[[ PROVIDED DATA open ]]

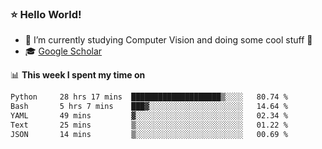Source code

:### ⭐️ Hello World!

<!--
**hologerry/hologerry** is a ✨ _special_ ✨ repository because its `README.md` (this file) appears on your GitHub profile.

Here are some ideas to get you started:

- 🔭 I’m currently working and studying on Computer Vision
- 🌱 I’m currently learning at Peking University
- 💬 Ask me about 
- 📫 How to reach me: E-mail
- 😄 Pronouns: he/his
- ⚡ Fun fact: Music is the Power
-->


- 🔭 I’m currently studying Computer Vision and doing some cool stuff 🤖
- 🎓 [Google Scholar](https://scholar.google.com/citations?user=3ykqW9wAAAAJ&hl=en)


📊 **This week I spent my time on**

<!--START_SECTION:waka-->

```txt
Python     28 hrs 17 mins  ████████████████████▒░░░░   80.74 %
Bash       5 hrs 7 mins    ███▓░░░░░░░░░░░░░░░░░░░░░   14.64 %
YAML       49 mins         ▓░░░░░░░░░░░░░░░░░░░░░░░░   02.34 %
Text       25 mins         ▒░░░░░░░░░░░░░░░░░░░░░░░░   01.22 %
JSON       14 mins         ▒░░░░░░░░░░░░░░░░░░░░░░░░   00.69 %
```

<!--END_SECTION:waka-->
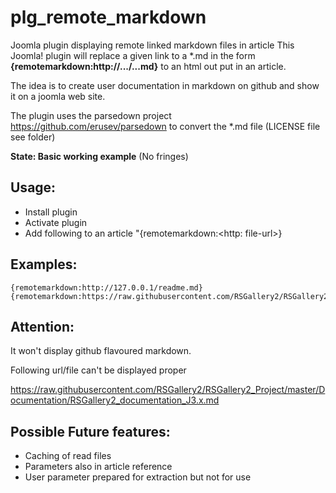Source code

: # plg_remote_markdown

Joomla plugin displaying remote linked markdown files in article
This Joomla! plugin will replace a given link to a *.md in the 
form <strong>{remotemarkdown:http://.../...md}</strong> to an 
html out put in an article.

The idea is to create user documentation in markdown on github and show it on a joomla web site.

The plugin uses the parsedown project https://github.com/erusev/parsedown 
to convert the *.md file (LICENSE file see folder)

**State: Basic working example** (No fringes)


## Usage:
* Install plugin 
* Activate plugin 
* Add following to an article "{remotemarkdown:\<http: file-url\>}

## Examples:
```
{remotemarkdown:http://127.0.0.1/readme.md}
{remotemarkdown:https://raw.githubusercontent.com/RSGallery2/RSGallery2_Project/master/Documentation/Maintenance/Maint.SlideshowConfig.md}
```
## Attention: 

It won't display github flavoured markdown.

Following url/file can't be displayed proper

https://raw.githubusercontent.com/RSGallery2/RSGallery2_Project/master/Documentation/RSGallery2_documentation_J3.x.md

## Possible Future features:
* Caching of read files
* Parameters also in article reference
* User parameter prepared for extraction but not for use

[[ PROVIDED DATA closed ]]
[[ PROVIDED DATA open ]]

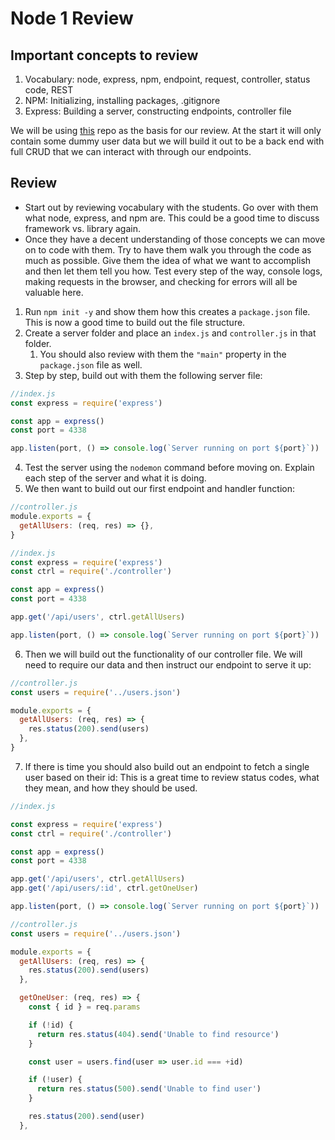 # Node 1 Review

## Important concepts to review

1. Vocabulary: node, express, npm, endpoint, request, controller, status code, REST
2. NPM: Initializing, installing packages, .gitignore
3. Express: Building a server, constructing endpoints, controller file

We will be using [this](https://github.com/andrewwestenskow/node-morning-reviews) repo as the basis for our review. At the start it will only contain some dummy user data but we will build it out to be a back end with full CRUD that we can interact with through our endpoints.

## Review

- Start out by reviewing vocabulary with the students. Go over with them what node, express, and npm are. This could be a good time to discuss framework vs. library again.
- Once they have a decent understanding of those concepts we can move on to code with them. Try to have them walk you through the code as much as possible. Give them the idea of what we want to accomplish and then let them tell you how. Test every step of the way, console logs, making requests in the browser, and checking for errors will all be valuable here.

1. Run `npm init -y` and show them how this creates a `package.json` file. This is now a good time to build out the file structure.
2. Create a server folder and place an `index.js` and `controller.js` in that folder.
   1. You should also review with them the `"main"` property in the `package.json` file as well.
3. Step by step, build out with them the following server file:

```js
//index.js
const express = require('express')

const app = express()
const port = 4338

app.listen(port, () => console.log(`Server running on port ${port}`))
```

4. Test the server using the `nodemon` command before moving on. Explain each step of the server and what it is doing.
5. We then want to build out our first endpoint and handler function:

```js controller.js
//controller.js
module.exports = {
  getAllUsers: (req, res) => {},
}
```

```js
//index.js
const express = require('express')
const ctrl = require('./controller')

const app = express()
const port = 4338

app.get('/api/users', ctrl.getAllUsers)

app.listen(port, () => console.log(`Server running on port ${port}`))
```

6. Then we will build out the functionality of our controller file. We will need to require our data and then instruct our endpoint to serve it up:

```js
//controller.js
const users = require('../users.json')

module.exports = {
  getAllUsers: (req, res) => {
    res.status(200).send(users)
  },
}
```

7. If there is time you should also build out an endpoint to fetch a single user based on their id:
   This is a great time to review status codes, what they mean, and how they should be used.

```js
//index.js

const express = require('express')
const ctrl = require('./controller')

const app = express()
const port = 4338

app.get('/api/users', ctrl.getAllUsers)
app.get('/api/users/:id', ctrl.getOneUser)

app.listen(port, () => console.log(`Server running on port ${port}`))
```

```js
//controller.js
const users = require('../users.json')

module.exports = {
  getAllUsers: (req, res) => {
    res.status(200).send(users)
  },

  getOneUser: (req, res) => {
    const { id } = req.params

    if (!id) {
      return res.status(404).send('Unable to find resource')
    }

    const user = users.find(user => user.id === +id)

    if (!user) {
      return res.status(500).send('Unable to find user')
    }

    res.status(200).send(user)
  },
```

[[ PROVIDED DATA closed ]]
[[ PROVIDED DATA open ]]

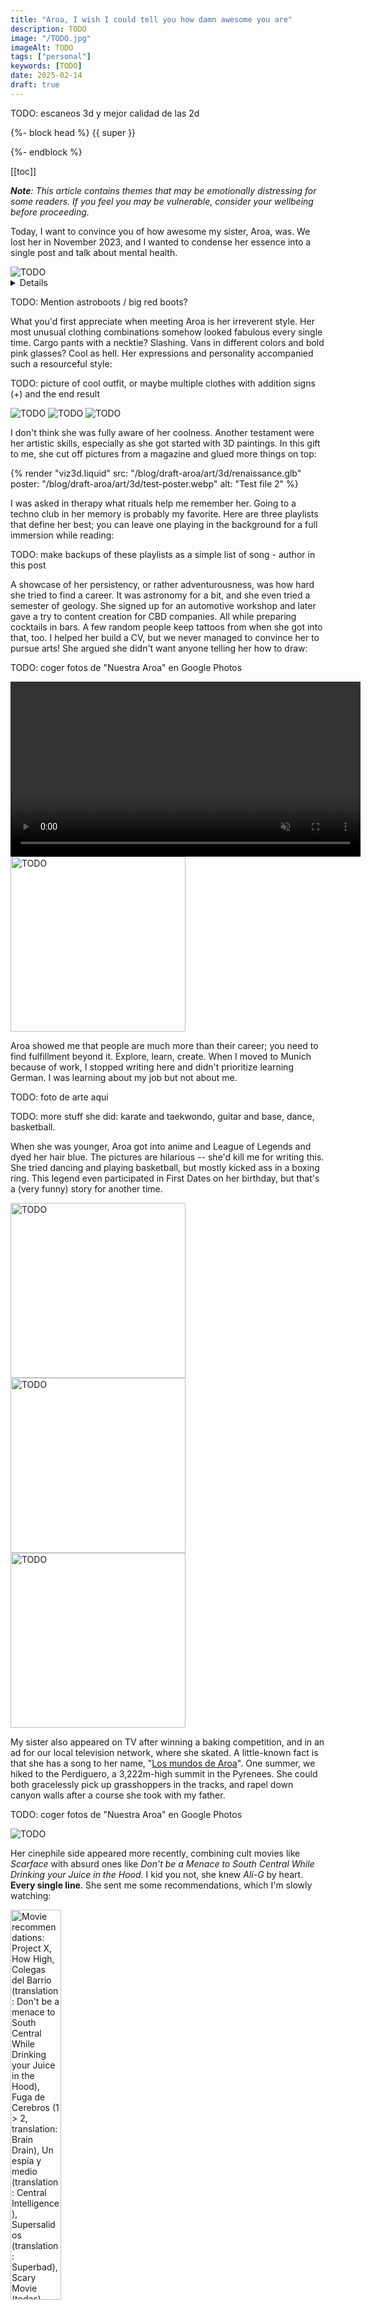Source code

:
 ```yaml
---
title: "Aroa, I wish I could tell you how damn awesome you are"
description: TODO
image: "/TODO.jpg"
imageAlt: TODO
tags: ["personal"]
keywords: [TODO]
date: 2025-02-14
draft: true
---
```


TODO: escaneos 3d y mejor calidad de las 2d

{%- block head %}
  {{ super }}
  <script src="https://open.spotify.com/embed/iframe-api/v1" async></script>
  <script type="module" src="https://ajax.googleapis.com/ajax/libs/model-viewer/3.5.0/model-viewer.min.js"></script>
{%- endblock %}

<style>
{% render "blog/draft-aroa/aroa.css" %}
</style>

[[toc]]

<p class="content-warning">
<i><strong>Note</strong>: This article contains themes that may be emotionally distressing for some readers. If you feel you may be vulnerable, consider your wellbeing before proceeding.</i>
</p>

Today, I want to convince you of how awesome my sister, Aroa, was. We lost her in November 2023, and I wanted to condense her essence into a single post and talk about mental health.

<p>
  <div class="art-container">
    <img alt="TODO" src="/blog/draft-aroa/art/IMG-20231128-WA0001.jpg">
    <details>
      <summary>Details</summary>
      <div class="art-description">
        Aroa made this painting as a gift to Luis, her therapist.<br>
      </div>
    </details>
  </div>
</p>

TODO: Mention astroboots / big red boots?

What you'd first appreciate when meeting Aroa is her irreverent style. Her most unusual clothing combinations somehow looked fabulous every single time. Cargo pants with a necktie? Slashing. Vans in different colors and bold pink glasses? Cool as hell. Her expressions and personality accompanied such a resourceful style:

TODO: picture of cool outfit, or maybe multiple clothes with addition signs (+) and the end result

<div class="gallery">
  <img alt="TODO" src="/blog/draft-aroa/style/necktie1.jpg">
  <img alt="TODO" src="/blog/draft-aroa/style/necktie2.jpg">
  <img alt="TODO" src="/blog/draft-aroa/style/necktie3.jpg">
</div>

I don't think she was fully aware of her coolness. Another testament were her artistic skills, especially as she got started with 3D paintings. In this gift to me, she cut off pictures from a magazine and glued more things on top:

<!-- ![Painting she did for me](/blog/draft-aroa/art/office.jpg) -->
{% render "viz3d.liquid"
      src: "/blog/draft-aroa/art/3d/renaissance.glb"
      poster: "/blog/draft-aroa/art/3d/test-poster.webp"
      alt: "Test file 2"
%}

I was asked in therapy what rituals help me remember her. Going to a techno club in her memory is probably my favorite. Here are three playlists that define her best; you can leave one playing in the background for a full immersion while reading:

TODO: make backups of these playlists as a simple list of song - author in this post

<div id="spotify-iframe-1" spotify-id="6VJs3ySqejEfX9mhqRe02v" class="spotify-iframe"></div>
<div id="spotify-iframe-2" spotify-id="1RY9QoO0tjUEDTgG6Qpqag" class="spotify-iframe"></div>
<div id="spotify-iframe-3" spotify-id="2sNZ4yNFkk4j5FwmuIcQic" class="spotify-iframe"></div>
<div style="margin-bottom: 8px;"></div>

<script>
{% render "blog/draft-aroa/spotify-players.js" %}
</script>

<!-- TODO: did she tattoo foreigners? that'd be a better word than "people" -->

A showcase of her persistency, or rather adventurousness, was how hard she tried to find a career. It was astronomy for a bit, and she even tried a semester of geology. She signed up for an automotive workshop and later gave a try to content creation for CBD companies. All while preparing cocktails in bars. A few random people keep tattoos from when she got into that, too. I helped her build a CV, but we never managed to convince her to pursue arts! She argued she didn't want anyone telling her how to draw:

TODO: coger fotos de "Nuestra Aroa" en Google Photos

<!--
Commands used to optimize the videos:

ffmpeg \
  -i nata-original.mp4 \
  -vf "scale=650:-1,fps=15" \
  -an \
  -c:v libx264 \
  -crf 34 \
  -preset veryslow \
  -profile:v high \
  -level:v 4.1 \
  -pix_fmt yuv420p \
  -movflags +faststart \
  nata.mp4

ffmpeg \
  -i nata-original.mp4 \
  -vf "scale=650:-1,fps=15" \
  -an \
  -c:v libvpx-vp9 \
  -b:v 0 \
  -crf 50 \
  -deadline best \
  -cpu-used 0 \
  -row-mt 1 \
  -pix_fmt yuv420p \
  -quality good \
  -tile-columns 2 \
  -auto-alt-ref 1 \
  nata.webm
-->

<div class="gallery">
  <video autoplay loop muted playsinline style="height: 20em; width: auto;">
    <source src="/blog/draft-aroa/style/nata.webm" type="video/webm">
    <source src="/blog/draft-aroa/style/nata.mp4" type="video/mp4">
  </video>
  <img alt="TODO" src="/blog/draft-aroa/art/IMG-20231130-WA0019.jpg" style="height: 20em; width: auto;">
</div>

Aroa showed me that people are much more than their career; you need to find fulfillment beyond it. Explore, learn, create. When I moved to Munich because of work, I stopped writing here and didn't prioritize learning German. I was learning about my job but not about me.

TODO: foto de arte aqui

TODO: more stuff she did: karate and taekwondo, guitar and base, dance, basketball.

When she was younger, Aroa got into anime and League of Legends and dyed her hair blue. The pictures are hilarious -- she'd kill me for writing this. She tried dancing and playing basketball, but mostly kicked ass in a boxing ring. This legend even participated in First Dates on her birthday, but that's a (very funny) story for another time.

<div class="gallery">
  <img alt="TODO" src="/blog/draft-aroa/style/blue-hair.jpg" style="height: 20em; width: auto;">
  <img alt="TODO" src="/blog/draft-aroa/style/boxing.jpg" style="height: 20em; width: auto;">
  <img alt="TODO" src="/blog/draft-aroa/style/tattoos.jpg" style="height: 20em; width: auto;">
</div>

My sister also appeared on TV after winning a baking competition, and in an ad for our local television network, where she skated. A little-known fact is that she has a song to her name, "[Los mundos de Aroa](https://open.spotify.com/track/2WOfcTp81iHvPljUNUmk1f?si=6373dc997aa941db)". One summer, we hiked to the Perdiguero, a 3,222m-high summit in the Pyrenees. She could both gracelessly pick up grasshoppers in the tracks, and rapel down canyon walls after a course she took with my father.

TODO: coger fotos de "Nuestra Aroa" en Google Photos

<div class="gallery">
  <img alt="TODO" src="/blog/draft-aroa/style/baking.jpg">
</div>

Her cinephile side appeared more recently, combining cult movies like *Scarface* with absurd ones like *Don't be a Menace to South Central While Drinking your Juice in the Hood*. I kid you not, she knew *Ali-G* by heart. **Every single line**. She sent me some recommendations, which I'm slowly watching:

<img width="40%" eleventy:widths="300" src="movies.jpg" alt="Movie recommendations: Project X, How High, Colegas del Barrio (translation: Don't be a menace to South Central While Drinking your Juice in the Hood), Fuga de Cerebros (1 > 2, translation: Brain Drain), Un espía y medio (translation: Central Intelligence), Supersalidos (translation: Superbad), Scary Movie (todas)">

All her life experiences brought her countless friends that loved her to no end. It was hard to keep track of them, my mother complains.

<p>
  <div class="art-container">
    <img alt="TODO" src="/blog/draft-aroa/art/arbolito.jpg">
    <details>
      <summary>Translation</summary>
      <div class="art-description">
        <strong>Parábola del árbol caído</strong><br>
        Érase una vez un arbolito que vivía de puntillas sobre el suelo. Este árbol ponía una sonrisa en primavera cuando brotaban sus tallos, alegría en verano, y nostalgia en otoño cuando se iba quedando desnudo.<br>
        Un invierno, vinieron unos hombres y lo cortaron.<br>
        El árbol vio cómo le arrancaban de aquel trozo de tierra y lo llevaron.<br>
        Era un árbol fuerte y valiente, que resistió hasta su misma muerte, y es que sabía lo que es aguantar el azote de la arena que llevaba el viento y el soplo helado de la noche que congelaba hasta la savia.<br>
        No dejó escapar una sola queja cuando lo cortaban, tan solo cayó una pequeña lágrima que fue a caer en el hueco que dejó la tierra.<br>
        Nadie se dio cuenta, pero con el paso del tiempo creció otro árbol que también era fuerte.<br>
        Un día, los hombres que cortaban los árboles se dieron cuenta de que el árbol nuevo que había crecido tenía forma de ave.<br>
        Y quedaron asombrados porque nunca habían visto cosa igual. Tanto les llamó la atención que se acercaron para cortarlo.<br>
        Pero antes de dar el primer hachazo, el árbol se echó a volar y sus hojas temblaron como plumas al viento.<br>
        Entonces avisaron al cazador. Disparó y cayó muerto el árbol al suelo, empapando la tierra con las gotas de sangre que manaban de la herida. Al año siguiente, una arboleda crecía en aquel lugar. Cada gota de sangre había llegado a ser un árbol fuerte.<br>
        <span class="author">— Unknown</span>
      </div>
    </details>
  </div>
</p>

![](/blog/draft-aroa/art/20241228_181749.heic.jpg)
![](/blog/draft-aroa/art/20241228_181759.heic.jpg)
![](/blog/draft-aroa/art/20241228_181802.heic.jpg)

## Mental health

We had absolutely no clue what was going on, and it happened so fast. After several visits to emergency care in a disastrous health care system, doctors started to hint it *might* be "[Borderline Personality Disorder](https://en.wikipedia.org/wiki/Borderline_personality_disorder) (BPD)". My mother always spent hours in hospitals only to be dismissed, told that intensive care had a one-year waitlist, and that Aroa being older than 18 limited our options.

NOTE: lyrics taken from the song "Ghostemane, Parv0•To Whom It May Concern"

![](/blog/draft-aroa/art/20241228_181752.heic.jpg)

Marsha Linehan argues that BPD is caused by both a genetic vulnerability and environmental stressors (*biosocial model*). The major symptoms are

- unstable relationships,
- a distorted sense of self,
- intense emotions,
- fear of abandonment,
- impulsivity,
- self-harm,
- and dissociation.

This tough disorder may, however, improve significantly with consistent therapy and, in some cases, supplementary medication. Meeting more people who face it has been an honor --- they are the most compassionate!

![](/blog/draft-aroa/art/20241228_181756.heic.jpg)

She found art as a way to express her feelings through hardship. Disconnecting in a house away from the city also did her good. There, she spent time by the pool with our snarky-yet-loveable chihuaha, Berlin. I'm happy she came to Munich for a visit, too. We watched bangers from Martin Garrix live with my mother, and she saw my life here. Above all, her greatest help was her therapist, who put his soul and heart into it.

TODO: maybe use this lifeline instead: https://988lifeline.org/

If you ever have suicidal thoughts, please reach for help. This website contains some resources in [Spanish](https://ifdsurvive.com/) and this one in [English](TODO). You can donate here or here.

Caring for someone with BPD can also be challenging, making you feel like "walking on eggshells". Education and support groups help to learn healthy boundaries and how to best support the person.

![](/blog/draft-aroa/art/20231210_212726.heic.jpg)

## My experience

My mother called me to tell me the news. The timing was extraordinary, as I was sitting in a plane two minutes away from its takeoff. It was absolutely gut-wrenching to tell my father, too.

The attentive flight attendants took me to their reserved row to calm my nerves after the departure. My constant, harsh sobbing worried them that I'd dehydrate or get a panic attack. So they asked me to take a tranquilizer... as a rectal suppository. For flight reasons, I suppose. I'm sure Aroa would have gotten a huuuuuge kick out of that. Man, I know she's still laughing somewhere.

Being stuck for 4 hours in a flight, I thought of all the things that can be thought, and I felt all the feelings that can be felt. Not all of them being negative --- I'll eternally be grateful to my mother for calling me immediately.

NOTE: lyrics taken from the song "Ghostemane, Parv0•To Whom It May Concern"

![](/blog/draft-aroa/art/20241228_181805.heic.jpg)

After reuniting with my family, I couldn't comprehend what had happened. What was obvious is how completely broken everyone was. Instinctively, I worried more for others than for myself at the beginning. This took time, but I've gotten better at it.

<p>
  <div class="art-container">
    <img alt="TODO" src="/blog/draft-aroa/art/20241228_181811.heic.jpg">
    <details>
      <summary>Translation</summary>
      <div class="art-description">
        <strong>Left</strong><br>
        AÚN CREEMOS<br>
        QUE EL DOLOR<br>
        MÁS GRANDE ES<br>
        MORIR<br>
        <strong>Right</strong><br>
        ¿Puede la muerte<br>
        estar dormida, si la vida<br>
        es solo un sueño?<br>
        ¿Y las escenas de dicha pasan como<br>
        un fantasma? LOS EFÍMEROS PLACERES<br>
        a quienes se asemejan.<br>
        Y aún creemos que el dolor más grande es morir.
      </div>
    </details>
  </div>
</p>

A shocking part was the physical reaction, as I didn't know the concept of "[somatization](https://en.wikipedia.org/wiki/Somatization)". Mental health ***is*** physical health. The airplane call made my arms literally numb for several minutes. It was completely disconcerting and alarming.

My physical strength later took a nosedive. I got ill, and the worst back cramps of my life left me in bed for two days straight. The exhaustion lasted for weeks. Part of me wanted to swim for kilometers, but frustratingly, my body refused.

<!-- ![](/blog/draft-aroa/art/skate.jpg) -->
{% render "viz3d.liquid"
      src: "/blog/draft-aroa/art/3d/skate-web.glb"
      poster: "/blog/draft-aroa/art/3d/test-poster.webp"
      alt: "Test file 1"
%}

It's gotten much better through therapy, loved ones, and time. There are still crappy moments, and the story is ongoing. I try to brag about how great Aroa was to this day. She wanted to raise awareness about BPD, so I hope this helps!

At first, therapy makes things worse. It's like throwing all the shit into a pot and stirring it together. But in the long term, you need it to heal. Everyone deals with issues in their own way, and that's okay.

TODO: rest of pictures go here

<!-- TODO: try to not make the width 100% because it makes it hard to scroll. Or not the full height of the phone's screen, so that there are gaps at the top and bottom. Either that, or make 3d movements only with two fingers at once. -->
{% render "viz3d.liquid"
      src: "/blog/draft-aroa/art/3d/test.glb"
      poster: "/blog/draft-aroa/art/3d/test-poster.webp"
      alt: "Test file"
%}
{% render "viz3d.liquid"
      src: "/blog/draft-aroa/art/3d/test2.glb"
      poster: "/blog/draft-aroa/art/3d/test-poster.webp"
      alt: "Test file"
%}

[[ PROVIDED DATA closed ]]

WHAT YOU SHOULD DO:
Return every line from the records above that holds the word "basketball".

TASK SOLUTION:
TODO: more stuff she did: karate and taekwondo, guitar and base, dance, basketball.
When she was younger, Aroa got into anime and League of Legends and dyed her hair blue. The pictures are hilarious -- she'd kill me for writing this. She tried dancing and playing basketball, but mostly kicked ass in a boxing ring. This legend even participated in First Dates on her birthday, but that's a (very funny) story for another time.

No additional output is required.